"Reichs, Kathy - Temperance Brennan 01 - Deja Dead" - читать интересную книгу автора (Reichs Kathy)


A shelf to the left of the cash register held bottles of red wine. My
weapon of choice. As I looked at them, for the thousandth time I felt
the craving. I remembered the taste, the smell, the dry, tangy feel of
the wine on my tongue. I remembered the warmth that would start in my
gut and spread upward and outward, navigating a path through my body,
lighting the fires of well-being along its course. The bonfires of
control. Of vigor. Of invincibility. I could use that right now, I
thought. Right. Who was I kidding? I wouldn't stop there. What were
those stages? I'd move right on to bulletproof and then to invisible. Or
was it the other way around? No matter. I'd carry it too far, and then
the crash would come. The comfort would be short term, the price heavy.
It'd been six years since I'd had a drink.

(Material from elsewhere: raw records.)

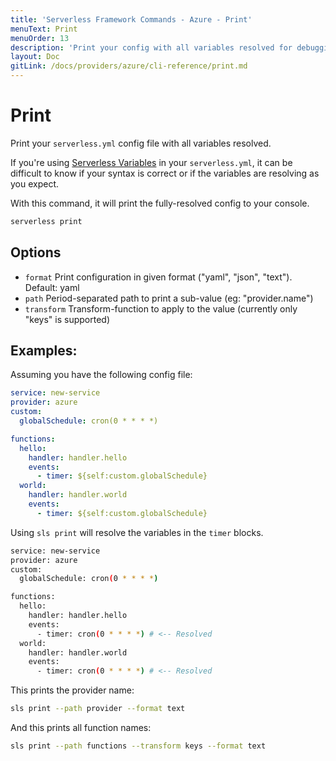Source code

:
 ```yaml
---
title: 'Serverless Framework Commands - Azure - Print'
menuText: Print
menuOrder: 13
description: 'Print your config with all variables resolved for debugging'
layout: Doc
gitLink: /docs/providers/azure/cli-reference/print.md
---
```


# Print

Print your `serverless.yml` config file with all variables resolved.

If you're using [Serverless Variables](https://serverless.com/framework/docs/providers/azure/guide/variables/)
in your `serverless.yml`, it can be difficult to know if your syntax is correct
or if the variables are resolving as you expect.

With this command, it will print the fully-resolved config to your console.

```bash
serverless print
```

## Options

- `format` Print configuration in given format ("yaml", "json", "text"). Default: yaml
- `path` Period-separated path to print a sub-value (eg: "provider.name")
- `transform` Transform-function to apply to the value (currently only "keys" is supported)

## Examples:

Assuming you have the following config file:

```yml
service: new-service
provider: azure
custom:
  globalSchedule: cron(0 * * * *)

functions:
  hello:
    handler: handler.hello
    events:
      - timer: ${self:custom.globalSchedule}
  world:
    handler: handler.world
    events:
      - timer: ${self:custom.globalSchedule}
```

Using `sls print` will resolve the variables in the `timer` blocks.

```bash
service: new-service
provider: azure
custom:
  globalSchedule: cron(0 * * * *)

functions:
  hello:
    handler: handler.hello
    events:
      - timer: cron(0 * * * *) # <-- Resolved
  world:
    handler: handler.world
    events:
      - timer: cron(0 * * * *) # <-- Resolved
```

This prints the provider name:

```bash
sls print --path provider --format text
```

And this prints all function names:

```bash
sls print --path functions --transform keys --format text
```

I took my food home and ate it with Birdie and the Montreal Expos. He
slept, curled in my lap, purring softly. They lost to the Cubs by two
runs. Neither mentioned the murder. I appreciated that.

I took a long, hot bath and fell into bed at ten-thirty. Alone in the
dark and quiet I could no longer suppress the thought. Like cells gone
mad, it grew and gathered strength, finally forcing itself into my
consciousness, insisting on recognition. The other homicide. The other
young woman who'd come to the morgue in pieces. I saw her in vivid
detail, remembered my feelings as I'd worked on her bones. Chantale
Trottier. Age: sixteen. Strangled, beaten, decapitated, dismembered.
Less than a year ago she'd arrived naked and packaged in plastic garbage
bags.

I was ready to end the day but my mind refused to clock out. I lay there
as mountains formed and the continental plates shifted. Finally, I fell
asleep, the phrase ricocheting in my skull. It would haunt me all
weekend. Serial murder.

WAS CALLING MY FLIGHT. I HAD AN ENORMOUS SUITCASE and couldn't maneuver
it down the jetway, The other passengers were annoyed, but no one was
helping me. I could see Katy leaning out to watch me from the front row
of first class. She was wearing the dress we'd chosen for her high
school graduation. Moss green silk. But she'd told me later she didn't
like it, regretted the choice. She would've preferred the floral print.
Why was she wearing it? Why was Gabby at the airport when she should
have been at the university? Her voice over the loudspeaker was becoming
louder, more strident.

I sat up. It was seven-twenty. Monday morning. Light illuminated the
edges of the window shade, but little seeped into the room. Gabby's
voice continued. ". . . but I knew I wouldn't be able to get ya later.
Guess you're an earlier riser than I thought. Anyway, about to... I
picked up the phone. "Hello." I tried to sound less groggy than I was.
The voice stopped in mid-sentence.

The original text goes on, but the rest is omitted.